Your assignment — For this exercise, please reproduce the records below word for word, from the first line through the line with "They believe scoring".

Task material —
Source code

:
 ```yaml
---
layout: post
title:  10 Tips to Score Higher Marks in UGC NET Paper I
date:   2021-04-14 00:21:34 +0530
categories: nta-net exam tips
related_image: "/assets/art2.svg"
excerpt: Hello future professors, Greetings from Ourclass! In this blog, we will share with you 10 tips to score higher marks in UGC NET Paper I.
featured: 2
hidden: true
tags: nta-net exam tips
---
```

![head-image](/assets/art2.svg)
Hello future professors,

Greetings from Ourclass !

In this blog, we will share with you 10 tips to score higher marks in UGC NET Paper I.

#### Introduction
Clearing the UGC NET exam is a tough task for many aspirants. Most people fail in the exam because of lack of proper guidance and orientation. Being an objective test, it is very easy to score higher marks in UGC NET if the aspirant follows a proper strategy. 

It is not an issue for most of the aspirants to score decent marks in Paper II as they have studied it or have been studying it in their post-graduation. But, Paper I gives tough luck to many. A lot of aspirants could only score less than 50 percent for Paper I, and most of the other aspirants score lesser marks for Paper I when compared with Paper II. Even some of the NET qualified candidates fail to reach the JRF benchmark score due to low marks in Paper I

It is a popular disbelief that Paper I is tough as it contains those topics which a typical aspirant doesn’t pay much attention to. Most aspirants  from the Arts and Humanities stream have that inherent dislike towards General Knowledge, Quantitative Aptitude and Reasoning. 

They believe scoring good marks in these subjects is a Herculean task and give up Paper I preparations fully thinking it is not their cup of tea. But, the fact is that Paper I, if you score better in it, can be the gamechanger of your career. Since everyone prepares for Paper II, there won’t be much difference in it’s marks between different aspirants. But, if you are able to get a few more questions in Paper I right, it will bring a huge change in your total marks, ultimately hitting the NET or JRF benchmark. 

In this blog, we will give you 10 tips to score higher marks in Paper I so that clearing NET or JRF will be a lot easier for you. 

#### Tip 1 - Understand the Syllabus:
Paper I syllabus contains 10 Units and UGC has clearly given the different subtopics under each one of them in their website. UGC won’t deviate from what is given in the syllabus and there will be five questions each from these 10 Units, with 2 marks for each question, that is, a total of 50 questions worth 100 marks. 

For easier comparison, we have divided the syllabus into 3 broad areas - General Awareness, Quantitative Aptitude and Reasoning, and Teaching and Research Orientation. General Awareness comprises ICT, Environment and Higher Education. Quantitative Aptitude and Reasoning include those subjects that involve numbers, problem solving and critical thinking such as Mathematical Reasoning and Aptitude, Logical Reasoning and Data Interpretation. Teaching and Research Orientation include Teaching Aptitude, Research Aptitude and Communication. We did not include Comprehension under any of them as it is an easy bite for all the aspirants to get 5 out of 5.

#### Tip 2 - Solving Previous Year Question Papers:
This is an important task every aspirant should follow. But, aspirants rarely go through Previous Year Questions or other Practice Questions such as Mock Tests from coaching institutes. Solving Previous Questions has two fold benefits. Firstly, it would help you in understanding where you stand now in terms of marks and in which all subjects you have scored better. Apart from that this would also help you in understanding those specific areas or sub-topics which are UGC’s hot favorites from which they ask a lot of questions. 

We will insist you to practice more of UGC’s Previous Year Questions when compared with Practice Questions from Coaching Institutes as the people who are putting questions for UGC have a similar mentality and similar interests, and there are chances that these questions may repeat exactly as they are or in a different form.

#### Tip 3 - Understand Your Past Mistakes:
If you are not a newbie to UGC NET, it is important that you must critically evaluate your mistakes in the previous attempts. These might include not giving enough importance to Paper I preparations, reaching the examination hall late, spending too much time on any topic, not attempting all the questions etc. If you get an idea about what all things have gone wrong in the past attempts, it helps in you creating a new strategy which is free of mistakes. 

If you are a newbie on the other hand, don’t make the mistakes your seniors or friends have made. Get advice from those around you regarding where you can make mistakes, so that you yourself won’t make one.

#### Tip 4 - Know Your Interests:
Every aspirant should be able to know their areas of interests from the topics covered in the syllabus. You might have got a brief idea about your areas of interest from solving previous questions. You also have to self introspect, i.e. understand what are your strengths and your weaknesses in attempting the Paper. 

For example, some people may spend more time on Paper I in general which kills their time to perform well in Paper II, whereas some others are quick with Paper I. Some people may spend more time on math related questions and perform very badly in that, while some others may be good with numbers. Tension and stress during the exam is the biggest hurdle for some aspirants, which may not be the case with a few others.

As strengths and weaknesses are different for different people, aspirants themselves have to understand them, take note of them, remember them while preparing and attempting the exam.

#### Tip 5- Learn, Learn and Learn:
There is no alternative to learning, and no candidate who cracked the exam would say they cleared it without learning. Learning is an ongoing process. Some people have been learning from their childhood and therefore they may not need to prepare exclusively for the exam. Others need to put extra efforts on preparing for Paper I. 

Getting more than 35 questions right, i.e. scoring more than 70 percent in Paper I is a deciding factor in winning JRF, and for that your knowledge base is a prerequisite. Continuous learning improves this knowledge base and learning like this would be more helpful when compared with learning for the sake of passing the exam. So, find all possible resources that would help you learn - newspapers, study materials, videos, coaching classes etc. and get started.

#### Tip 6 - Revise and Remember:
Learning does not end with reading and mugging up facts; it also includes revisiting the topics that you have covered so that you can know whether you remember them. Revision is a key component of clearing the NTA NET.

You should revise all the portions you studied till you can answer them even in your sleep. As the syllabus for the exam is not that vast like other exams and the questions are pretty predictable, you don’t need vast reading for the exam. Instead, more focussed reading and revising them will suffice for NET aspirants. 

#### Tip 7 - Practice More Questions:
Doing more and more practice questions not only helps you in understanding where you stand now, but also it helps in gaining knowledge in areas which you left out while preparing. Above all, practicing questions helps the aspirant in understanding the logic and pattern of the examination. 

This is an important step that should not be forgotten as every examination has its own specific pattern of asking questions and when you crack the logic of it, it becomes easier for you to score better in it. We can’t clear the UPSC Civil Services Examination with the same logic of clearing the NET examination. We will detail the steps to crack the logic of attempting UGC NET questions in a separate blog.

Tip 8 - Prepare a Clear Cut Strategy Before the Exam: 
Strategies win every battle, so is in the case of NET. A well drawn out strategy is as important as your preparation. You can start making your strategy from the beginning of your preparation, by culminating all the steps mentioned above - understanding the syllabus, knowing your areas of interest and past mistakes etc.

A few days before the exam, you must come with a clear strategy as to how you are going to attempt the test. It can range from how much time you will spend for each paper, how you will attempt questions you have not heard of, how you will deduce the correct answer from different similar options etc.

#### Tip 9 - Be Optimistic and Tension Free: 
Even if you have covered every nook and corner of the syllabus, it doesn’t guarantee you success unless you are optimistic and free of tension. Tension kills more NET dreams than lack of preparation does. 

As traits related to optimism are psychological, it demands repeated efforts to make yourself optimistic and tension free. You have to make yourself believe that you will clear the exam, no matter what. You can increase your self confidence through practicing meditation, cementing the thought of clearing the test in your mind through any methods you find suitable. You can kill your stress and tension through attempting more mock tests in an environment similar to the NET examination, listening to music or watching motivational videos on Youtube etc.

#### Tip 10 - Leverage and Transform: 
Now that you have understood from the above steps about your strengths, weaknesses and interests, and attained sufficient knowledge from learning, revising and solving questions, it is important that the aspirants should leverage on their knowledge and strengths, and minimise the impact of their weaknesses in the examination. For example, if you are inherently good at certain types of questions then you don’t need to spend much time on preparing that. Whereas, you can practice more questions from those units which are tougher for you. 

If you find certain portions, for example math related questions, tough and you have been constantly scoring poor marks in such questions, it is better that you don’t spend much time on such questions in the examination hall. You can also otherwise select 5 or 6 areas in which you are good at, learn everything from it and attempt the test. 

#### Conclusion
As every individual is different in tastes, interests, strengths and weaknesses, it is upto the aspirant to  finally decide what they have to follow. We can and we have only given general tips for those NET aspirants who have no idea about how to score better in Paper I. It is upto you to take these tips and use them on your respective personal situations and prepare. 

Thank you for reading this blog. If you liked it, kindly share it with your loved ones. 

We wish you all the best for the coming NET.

Answer to the exercise —
Source code

:
 ```yaml
---
layout: post
title:  10 Tips to Score Higher Marks in UGC NET Paper I
date:   2021-04-14 00:21:34 +0530
categories: nta-net exam tips
related_image: "/assets/art2.svg"
excerpt: Hello future professors, Greetings from Ourclass! In this blog, we will share with you 10 tips to score higher marks in UGC NET Paper I.
featured: 2
hidden: true
tags: nta-net exam tips
---
```

![head-image](/assets/art2.svg)
Hello future professors,

Greetings from Ourclass !

In this blog, we will share with you 10 tips to score higher marks in UGC NET Paper I.

#### Introduction
Clearing the UGC NET exam is a tough task for many aspirants. Most people fail in the exam because of lack of proper guidance and orientation. Being an objective test, it is very easy to score higher marks in UGC NET if the aspirant follows a proper strategy. 

It is not an issue for most of the aspirants to score decent marks in Paper II as they have studied it or have been studying it in their post-graduation. But, Paper I gives tough luck to many. A lot of aspirants could only score less than 50 percent for Paper I, and most of the other aspirants score lesser marks for Paper I when compared with Paper II. Even some of the NET qualified candidates fail to reach the JRF benchmark score due to low marks in Paper I

It is a popular disbelief that Paper I is tough as it contains those topics which a typical aspirant doesn’t pay much attention to. Most aspirants  from the Arts and Humanities stream have that inherent dislike towards General Knowledge, Quantitative Aptitude and Reasoning. 

They believe scoring good marks in these subjects is a Herculean task and give up Paper I preparations fully thinking it is not their cup of tea. But, the fact is that Paper I, if you score better in it, can be the gamechanger of your career. Since everyone prepares for Paper II, there won’t be much difference in it’s marks between different aspirants. But, if you are able to get a few more questions in Paper I right, it will bring a huge change in your total marks, ultimately hitting the NET or JRF benchmark. 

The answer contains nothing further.